3rd Week of the Fall CSA Season: Week of October 29th

beautiful rainbow morning on Thursday, photo by Ryan

This Week’s Availability

This week we will have:

  • Greens: green curly kale, lacinato kale, rainbow chard, caraflex cabbage, green cabbage, bok choi, arugula, baby lettuce, spinach

  • Roots: red beets, yellow beets, carrots, watermelon radish, red potatoes, yellow potatoes, French fingerling potato, sweet potatoes, daikon radish, Gilfeather turnip, rutabaga, red radishes, parsnip

  • Alliums: garlic, yellow onions, red onions, scallions, shallots, leeks

  • Herbs: cilantro

  • Miscellaneous: fennel

  • Fruiting crops: jalapeno peppers, serrano peppeers, aji rico hot peppers, poblano peppers, shishito peppers, red carmen sweet peppers, tomatillos, delicata squash, butternut squash

    This week, you can order some items in bulk if you do any preserving. We listed bulk jalapeno peppers, and onions. (This may be the last week for peppers.) If you pick up in the barn, feel free to send us an email to order bulk items with the volumes you want, and what day we should have it ready in the barn, and we will give you your total and where to find it in the barn.
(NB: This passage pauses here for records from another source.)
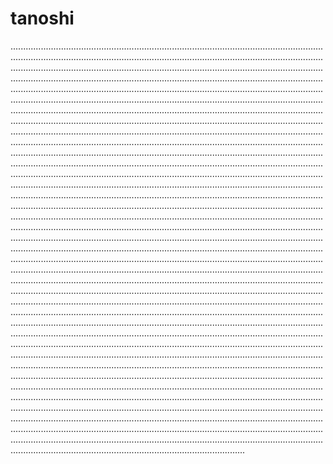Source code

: # tanoshi

.....................................................................................................................................................................................................................................................................................................................................................................................................................................................................................................................................................................................................................................................................................................................................................................................................................................................................................................................................................................................................................................................................................................................................................................................................................................................................................................................................................................................................................................................................................................................................................................................................................................................................................................................................................................................................................................................................................................................................................................................................................................................................................................................................................................................................................................................................................................................................................................................................................................................................................................................................................................................................................................................................................................................................................................................................................................................................................................................................................................................................................................................................................................................................................................................................................................................................................................................................................................................................................................................................................................................................................................................................................................................................................................................................................................................................................................................................................................................................................................................................................................................................................................................................................................................................................................................................................................................................................................................................................................................................................................................................................................................................................................................................................................................................................................................................................................................................................................................................................................................................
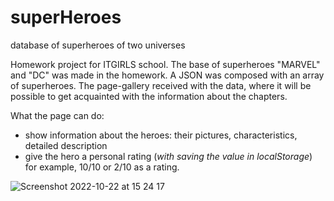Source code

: # superHeroes
 database of superheroes of two universes

Homework project for ITGIRLS school. The base of superheroes "MARVEL" and "DC" was made in the homework. A JSON was composed with an array of superheroes.
The page-gallery received with the data, where it will be possible to get acquainted with the information about the chapters.

What the page can do:
- show information about the heroes: their pictures, characteristics, detailed description
- give the hero a personal rating (*with saving the value in localStorage*)
for example, 10/10 or 2/10 as a rating.

![Screenshot 2022-10-22 at 15 24 17](https://user-images.githubusercontent.com/85016619/197338890-29da9f86-c752-4ad4-9c4b-c318f21ee1a2.png)
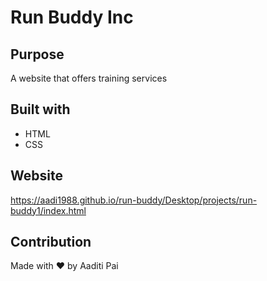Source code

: # Run Buddy Inc

## Purpose
A website that offers training services

## Built with
* HTML
* CSS

## Website
https://aadi1988.github.io/run-buddy/Desktop/projects/run-buddy1/index.html

## Contribution
Made with ❤️ by Aaditi Pai

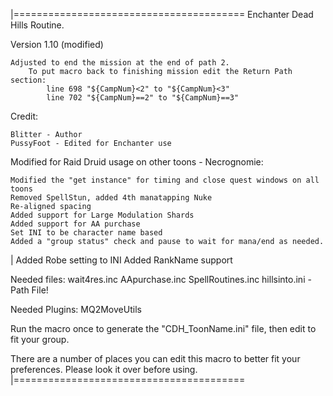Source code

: |========================================
 Enchanter Dead Hills Routine. 
 
 Version 1.10 (modified)
 
 	Adjusted to end the mission at the end of path 2. 
     	To put macro back to finishing mission edit the Return Path section:
			line 698 "${CampNum}<2" to "${CampNum}<3"
			line 702 "${CampNum}==2" to "${CampNum}==3"
 
 
Credit:

	Blitter - Author
	PussyFoot - Edited for Enchanter use

  Modified for Raid Druid usage on other toons - Necrognomie:
  
	Modified the "get instance" for timing and close quest windows on all toons
 	Removed SpellStun, added 4th manatapping Nuke
 	Re-aligned spacing
	Added support for Large Modulation Shards
	Added support for AA purchase
	Set INI to be character name based
	Added a "group status" check and pause to wait for mana/end as needed.
|	Added Robe setting to INI
	Added RankName support

  Needed files:
	wait4res.inc
	AApurchase.inc
	SpellRoutines.inc
	hillsinto.ini - Path File! 
	
  Needed Plugins:
	MQ2MoveUtils
  
 Run the macro once to generate the "CDH_ToonName.ini" file, then edit to fit your group.

 There are a number of places you can edit this macro to better fit your preferences.
 Please look it over before using.
|========================================
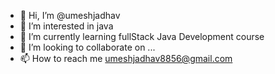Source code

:- 👋 Hi, I’m @umeshjadhav
- 👀 I’m interested in java
- 🌱 I’m currently learning fullStack Java Development course
- 💞️ I’m looking to collaborate on ...
- 📫 How to reach me umeshjadhav8856@gmail.com

<!---
9552936340/9552936340 is a ✨ special ✨ repository because its `README.md` (this file) appears on your GitHub profile.
You can click the Preview link to take a look at your changes.
--->
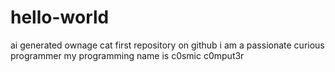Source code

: # hello-world
ai generated ownage cat first repository on github
i am a passionate curious programmer
my programming name is c0smic c0mput3r 

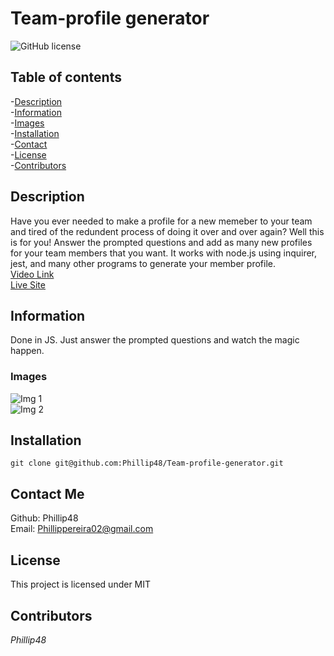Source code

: 
# Team-profile generator  
![GitHub license](https://img.shields.io/badge/license-MIT-blue.svg)  
  
## Table of contents   
-[Description](#Description)  
-[Information](#Information)   
-[Images](#Images)    
-[Installation](#Installation)     
-[Contact](#Contact-Me)    
-[License](#License)     
-[Contributors](#Contributors)  

## Description  
Have you ever needed to make a profile for a new memeber to your team and tired of the redundent process of doing it over and over again? Well this is for you! Answer the prompted questions and add as many new profiles for your team members that you want. It works with node.js using inquirer, jest, and many other programs to generate your member profile.  
[Video Link](https://drive.google.com/file/d/1-m2XJ1nZhYrkJZv4VtViANBAH1pOaX6H/view?usp=sharing)   
[Live Site](file:///C:/Users/phill/OneDrive/Documents/UCF/homework/Team-profile-generator/lib/dist/test.html)

## Information  
Done in JS. Just answer the prompted questions and watch the magic happen.

### Images  
![Img 1](./dist/img/questions.png)  
![Img 2]()   
  
## Installation   
`git clone git@github.com:Phillip48/Team-profile-generator.git`

## Contact Me  
Github: Phillip48  
Email: Phillippereira02@gmail.com  

## License 
This project is licensed under MIT  
   
## Contributors  
*Phillip48*  

  
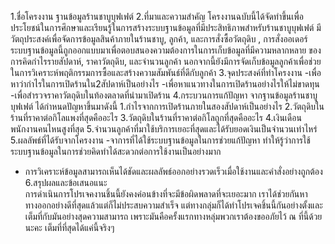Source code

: 1.ชื่อโครงงาน
ฐานข้อมูลร้านชาบูบุฟเฟต์
2.ที่มาและความสำคัญ
โครงงานฉบับนี้ได้จัดทำขึ้นเพื่อประโยชน์ในการศึกษาและเรียนรู้ในการสร้างระบบฐานข้อมูลที่มีประสิทธิภาพสำหรับร้านชาบูบุฟเฟต์ มีวัตถุประสงค์เพื่อจัดการข้อมูลสินค้าภายในร้านชาบู, ลูกค้า, และการสั่งซื้อวัตถุดิบ , การสั่งออเดอร์ ระบบฐานข้อมูลนี้ถูกออกแบบมาเพื่อตอบสนองความต้องการในการเก็บข้อมูลที่มีความหลากหลาย ของการคิดกำไรรายสัปดาห์, ราคาวัตถุดิบ, และจำนวนลูกค้า นอกจากนี้ยังมีการจัดเก็บข้อมูลลูกค้าเพื่อช่วยในการวิเคราะห์พฤติกรรมการซื้อและสร้างความสัมพันธ์ที่ดีกับลูกค้า
3.จุดประสงค์ที่ทำโครงงาน
-เพื่อหาว่ากำไรในการเปิดร้านใน2สัปดาห์เป็นอย่างไร
-เพื่อหาแนวทางในการเปิดร้านอย่างไรให้ไม่ขาดทุน
-เพื่อสำรวจราคาวัตถุดิบในท้องตลาดที่นำมาเปิดร้าน
4.กระบวนการแก้ปัญหา
จากฐานข้อมูลร้านชาบูบุฟเฟต์ ได้กำหนดปัญหาขึ้นมาดังนี้
1.กำไรจากการเปิดร้านภายในสองสัปดาห์เป็นอย่างไร
2.วัตถุดิบในร้านที่ราคาต่อกิโลแพงที่สุดคืออะไร
3.วัตถุดิบในร้านที่ราคาต่อกิโลถูกที่สุดคืออะไร
4.เงินเดือนพนักงานคนไหนสูงที่สุด
5.จำนวนลูกค้าที่มาใช้บริการเยอะที่สุดและได้รับยอดเงินเป็นจำนวนเท่าไหร่
5.ผลลัพธ์ที่ได้รับจากโครงงาน
-จาการที่ได้ใช้ระบบฐานข้อมูลในการช่วยแก้ปัญหา ทำให้รู้ว่าการใช้ระบบฐานข้อมูลในการช่วยคิดทำได้สะดวกต่อการใช้งานเป็นอย่างมาก
- การวิเคราะห์ข้อมูลสามารถเห็นได้ชัดและผลลัพธ์ออกอย่างรวดเร็วเมื่อใช้งานและคำสั่งอย่างถูกต้อง
6.สรุปผลและข้อเสนอแนะ 	
การดำเนินการโปรเจคงานชิ้นนี้ยังคงค่อนข้างที่จะมีข้อผิดพลาดที่จะเยอะมาก เราได้ช่วยกันหาทางออกอย่างดีที่สุดแล้วแต่ก็ไม่ประสบความสำเร็จ แต่ทางกลุ่มก็ได้ทำโปรเจคชิ้นนี้กันอย่างตั้งและเต็มที่กับมันอย่างสุดความสามารถ เพราะมันคือครั้งแรกทางหลุ่มพวกเราต้องขออภัยไว้ ณ ที่นี้ด้วยนะคะ เต็มที่ที่สุดได้แค่นี้จริงๆ
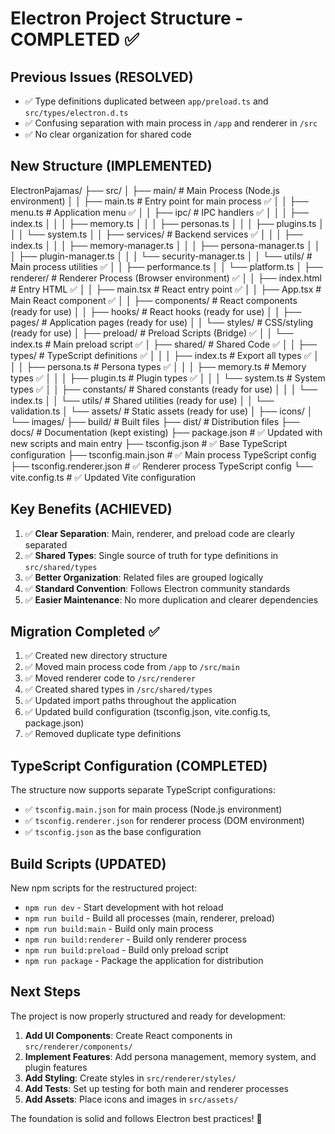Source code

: # Electron Project Structure - COMPLETED ✅

## Previous Issues (RESOLVED)

- ✅ Type definitions duplicated between `app/preload.ts` and `src/types/electron.d.ts`
- ✅ Confusing separation with main process in `/app` and renderer in `/src`
- ✅ No clear organization for shared code

## New Structure (IMPLEMENTED)

ElectronPajamas/
├── src/
│   ├── main/                     # Main Process (Node.js environment)
│   │   ├── main.ts              # Entry point for main process ✅
│   │   ├── menu.ts              # Application menu ✅
│   │   ├── ipc/                 # IPC handlers ✅
│   │   │   ├── index.ts
│   │   │   ├── memory.ts
│   │   │   ├── personas.ts
│   │   │   ├── plugins.ts
│   │   │   └── system.ts
│   │   ├── services/            # Backend services ✅
│   │   │   ├── index.ts
│   │   │   ├── memory-manager.ts
│   │   │   ├── persona-manager.ts
│   │   │   ├── plugin-manager.ts
│   │   │   └── security-manager.ts
│   │   └── utils/               # Main process utilities ✅
│   │       ├── performance.ts
│   │       └── platform.ts
│   ├── renderer/                # Renderer Process (Browser environment) ✅
│   │   ├── index.html          # Entry HTML ✅
│   │   ├── main.tsx            # React entry point ✅
│   │   ├── App.tsx             # Main React component ✅
│   │   ├── components/         # React components (ready for use)
│   │   ├── hooks/              # React hooks (ready for use)
│   │   ├── pages/              # Application pages (ready for use)
│   │   └── styles/             # CSS/styling (ready for use)
│   ├── preload/               # Preload Scripts (Bridge) ✅
│   │   └── index.ts           # Main preload script ✅
│   ├── shared/                # Shared Code ✅
│   │   ├── types/             # TypeScript definitions ✅
│   │   │   ├── index.ts       # Export all types ✅
│   │   │   ├── persona.ts     # Persona types ✅
│   │   │   ├── memory.ts      # Memory types ✅
│   │   │   ├── plugin.ts      # Plugin types ✅
│   │   │   └── system.ts      # System types ✅
│   │   ├── constants/         # Shared constants (ready for use)
│   │   │   └── index.ts
│   │   └── utils/             # Shared utilities (ready for use)
│   │       └── validation.ts
│   └── assets/                # Static assets (ready for use)
│       ├── icons/
│       └── images/
├── build/                     # Built files
├── dist/                      # Distribution files
├── docs/                      # Documentation (kept existing)
├── package.json               # ✅ Updated with new scripts and main entry
├── tsconfig.json              # ✅ Base TypeScript configuration
├── tsconfig.main.json         # ✅ Main process TypeScript config
├── tsconfig.renderer.json     # ✅ Renderer process TypeScript config
└── vite.config.ts            # ✅ Updated Vite configuration

## Key Benefits (ACHIEVED)

1. ✅ **Clear Separation**: Main, renderer, and preload code are clearly separated
2. ✅ **Shared Types**: Single source of truth for type definitions in `src/shared/types`
3. ✅ **Better Organization**: Related files are grouped logically
4. ✅ **Standard Convention**: Follows Electron community standards
5. ✅ **Easier Maintenance**: No more duplication and clearer dependencies

## Migration Completed ✅

1. ✅ Created new directory structure
2. ✅ Moved main process code from `/app` to `/src/main`
3. ✅ Moved renderer code to `/src/renderer`
4. ✅ Created shared types in `/src/shared/types`
5. ✅ Updated import paths throughout the application
6. ✅ Updated build configuration (tsconfig.json, vite.config.ts, package.json)
7. ✅ Removed duplicate type definitions

## TypeScript Configuration (COMPLETED)

The structure now supports separate TypeScript configurations:

- ✅ `tsconfig.main.json` for main process (Node.js environment)
- ✅ `tsconfig.renderer.json` for renderer process (DOM environment)
- ✅ `tsconfig.json` as the base configuration

## Build Scripts (UPDATED)

New npm scripts for the restructured project:

- `npm run dev` - Start development with hot reload
- `npm run build` - Build all processes (main, renderer, preload)
- `npm run build:main` - Build only main process
- `npm run build:renderer` - Build only renderer process
- `npm run build:preload` - Build only preload script
- `npm run package` - Package the application for distribution

## Next Steps

The project is now properly structured and ready for development:

1. **Add UI Components**: Create React components in `src/renderer/components/`
2. **Implement Features**: Add persona management, memory system, and plugin features
3. **Add Styling**: Create styles in `src/renderer/styles/`
4. **Add Tests**: Set up testing for both main and renderer processes
5. **Add Assets**: Place icons and images in `src/assets/`

The foundation is solid and follows Electron best practices! 🚀
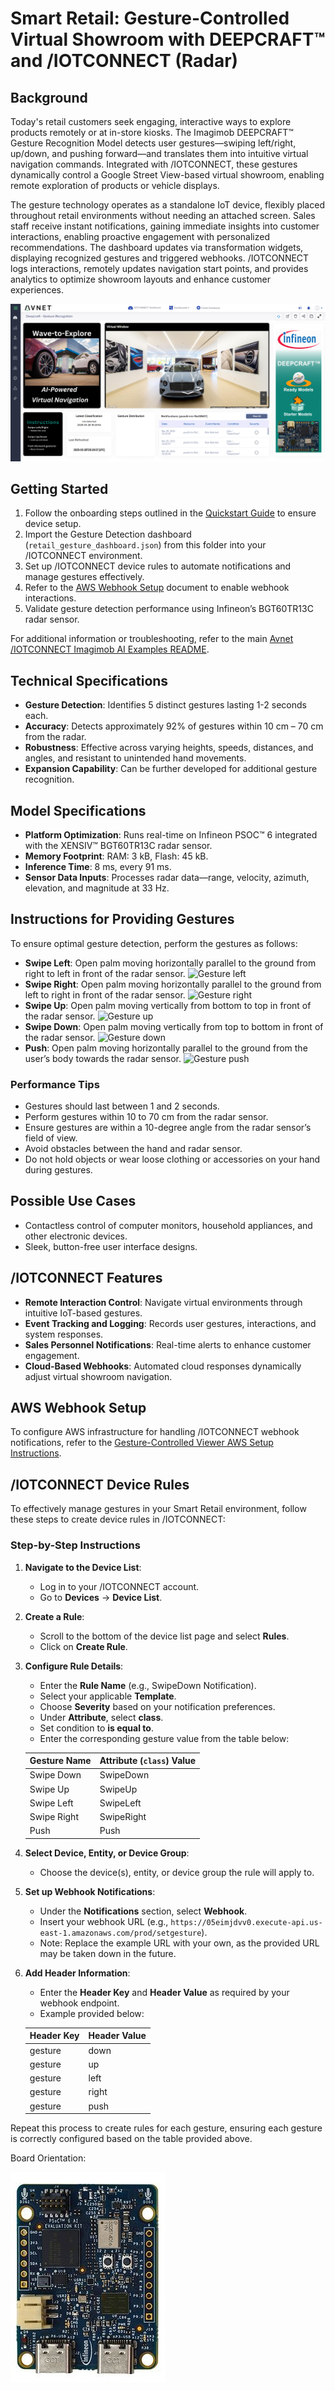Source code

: # Smart Retail: Gesture-Controlled Virtual Showroom with DEEPCRAFT™ and /IOTCONNECT (Radar)

## Background
Today's retail customers seek engaging, interactive ways to explore products remotely or at in-store kiosks. The Imagimob DEEPCRAFT™ Gesture Recognition Model detects user gestures—swiping left/right, up/down, and pushing forward—and translates them into intuitive virtual navigation commands. Integrated with /IOTCONNECT, these gestures dynamically control a Google Street View-based virtual showroom, enabling remote exploration of products or vehicle displays.

The gesture technology operates as a standalone IoT device, flexibly placed throughout retail environments without needing an attached screen. Sales staff receive instant notifications, gaining immediate insights into customer interactions, enabling proactive engagement with personalized recommendations. The dashboard updates via transformation widgets, displaying recognized gestures and triggered webhooks. /IOTCONNECT logs interactions, remotely updates navigation start points, and provides analytics to optimize showroom layouts and enhance customer experiences.

![Gesture Detection Dashboard](./retail_gesture_dashboard.png)

## Getting Started
1. Follow the onboarding steps outlined in the [Quickstart Guide](https://github.com/avnet-iotconnect/avnet-iotc-mtb-ai-imagimob-rm/blob/main/QUICKSTART.md) to ensure device setup.
2. Import the Gesture Detection dashboard (`retail_gesture_dashboard.json`) from this folder into your /IOTCONNECT environment.
3. Set up /IOTCONNECT device rules to automate notifications and manage gestures effectively.
4. Refer to the [AWS Webhook Setup](https://github.com/avnet-iotconnect/avnet-iotc-mtb-ai-imagimob-rm/blob/main/files/gesture-detection/gesture-controlled_viewer_setup.md) document to enable webhook interactions.
5. Validate gesture detection performance using Infineon’s BGT60TR13C radar sensor.

For additional information or troubleshooting, refer to the main [Avnet /IOTCONNECT Imagimob AI Examples README](../README.md).

## Technical Specifications
- **Gesture Detection**: Identifies 5 distinct gestures lasting 1-2 seconds each.
- **Accuracy**: Detects approximately 92% of gestures within 10 cm – 70 cm from the radar.
- **Robustness**: Effective across varying heights, speeds, distances, and angles, and resistant to unintended hand movements.
- **Expansion Capability**: Can be further developed for additional gesture recognition.

## Model Specifications
- **Platform Optimization**: Runs real-time on Infineon PSOC™ 6 integrated with the XENSIV™ BGT60TR13C radar sensor.
- **Memory Footprint**: RAM: 3 kB, Flash: 45 kB.
- **Inference Time**: 8 ms, every 91 ms.
- **Sensor Data Inputs**: Processes radar data—range, velocity, azimuth, elevation, and magnitude at 33 Hz.

## Instructions for Providing Gestures
To ensure optimal gesture detection, perform the gestures as follows:
- **Swipe Left**: Open palm moving horizontally parallel to the ground from right to left in front of the radar sensor.
  ![Gesture left](https://saleshosted.z13.web.core.windows.net/demo/ifx/deepcraft/Swipe-left.gif)
- **Swipe Right**: Open palm moving horizontally parallel to the ground from left to right in front of the radar sensor.
  ![Gesture right](https://saleshosted.z13.web.core.windows.net/demo/ifx/deepcraft/Swipe-right.gif)
- **Swipe Up**: Open palm moving vertically from bottom to top in front of the radar sensor.
  ![Gesture up](https://saleshosted.z13.web.core.windows.net/demo/ifx/deepcraft/Swipe-up.gif)
- **Swipe Down**: Open palm moving vertically from top to bottom in front of the radar sensor.
  ![Gesture down](https://saleshosted.z13.web.core.windows.net/demo/ifx/deepcraft/Swipe-down.gif)
- **Push**: Open palm moving horizontally parallel to the ground from the user’s body towards the radar sensor.
  ![Gesture push](https://saleshosted.z13.web.core.windows.net/demo/ifx/deepcraft/push.gif)
  
### Performance Tips
- Gestures should last between 1 and 2 seconds.
- Perform gestures within 10 to 70 cm from the radar sensor.
- Ensure gestures are within a 10-degree angle from the radar sensor’s field of view.
- Avoid obstacles between the hand and radar sensor.
- Do not hold objects or wear loose clothing or accessories on your hand during gestures.

## Possible Use Cases
- Contactless control of computer monitors, household appliances, and other electronic devices.
- Sleek, button-free user interface designs.

## /IOTCONNECT Features
- **Remote Interaction Control**: Navigate virtual environments through intuitive IoT-based gestures.
- **Event Tracking and Logging**: Records user gestures, interactions, and system responses.
- **Sales Personnel Notifications**: Real-time alerts to enhance customer engagement.
- **Cloud-Based Webhooks**: Automated cloud responses dynamically adjust virtual showroom navigation.

## AWS Webhook Setup
To configure AWS infrastructure for handling /IOTCONNECT webhook notifications, refer to the [Gesture-Controlled Viewer AWS Setup Instructions](https://github.com/avnet-iotconnect/avnet-iotc-mtb-ai-imagimob-rm/blob/main/files/gesture-detection/gesture-controlled_viewer_setup.md).

## /IOTCONNECT Device Rules
To effectively manage gestures in your Smart Retail environment, follow these steps to create device rules in /IOTCONNECT:

### Step-by-Step Instructions

1. **Navigate to the Device List**:
   - Log in to your /IOTCONNECT account.
   - Go to **Devices** → **Device List**.

2. **Create a Rule**:
   - Scroll to the bottom of the device list page and select **Rules**.
   - Click on **Create Rule**.

3. **Configure Rule Details**:
   - Enter the **Rule Name** (e.g., SwipeDown Notification).
   - Select your applicable **Template**.
   - Choose **Severity** based on your notification preferences.
   - Under **Attribute**, select **class**.
   - Set condition to **is equal to**.
   - Enter the corresponding gesture value from the table below:

    | Gesture Name | Attribute (`class`) Value |
    |--------------|----------------------------|
    | Swipe Down   | SwipeDown                  |
    | Swipe Up     | SwipeUp                    |
    | Swipe Left   | SwipeLeft                  |
    | Swipe Right  | SwipeRight                 |
    | Push         | Push                       |

4. **Select Device, Entity, or Device Group**:
   - Choose the device(s), entity, or device group the rule will apply to.

5. **Set up Webhook Notifications**:
   - Under the **Notifications** section, select **Webhook**.
   - Insert your webhook URL (e.g., `https://05eimjdvv0.execute-api.us-east-1.amazonaws.com/prod/setgesture`).
   - Note: Replace the example URL with your own, as the provided URL may be taken down in the future.

6. **Add Header Information**:
   - Enter the **Header Key** and **Header Value** as required by your webhook endpoint.
   - Example provided below:

    | Header Key | Header Value |
    |------------|--------------|
    | gesture    | down         |
    | gesture    | up           |
    | gesture    | left         |
    | gesture    | right        |
    | gesture    | push         |

Repeat this process to create rules for each gesture, ensuring each gesture is correctly configured based on the table provided above.

Board Orientation:


![image](CY8CKIT-062S2-AI_orientation.jpg)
Click here to order your veggies for a delivered bag to Ludlow or Rutland

still plenty of butternut squash in the storage bins, photo by Kara

same goes for the delicata in bulk crates in the root cellar, photo by Kara

Farm News

We have been cruising through the bulk carrot harvest, and they are gorgeous, making their way from the field, through the barrel washer, and into bags in the root cellar. On the rainy days this week the team cracked up all seed garlic for planting, finished trimming and storing the cured onions, and started some weeding in the tunnel greens. The rain was obviously welcome, and we can still use some more at that same, slow and gentle pace.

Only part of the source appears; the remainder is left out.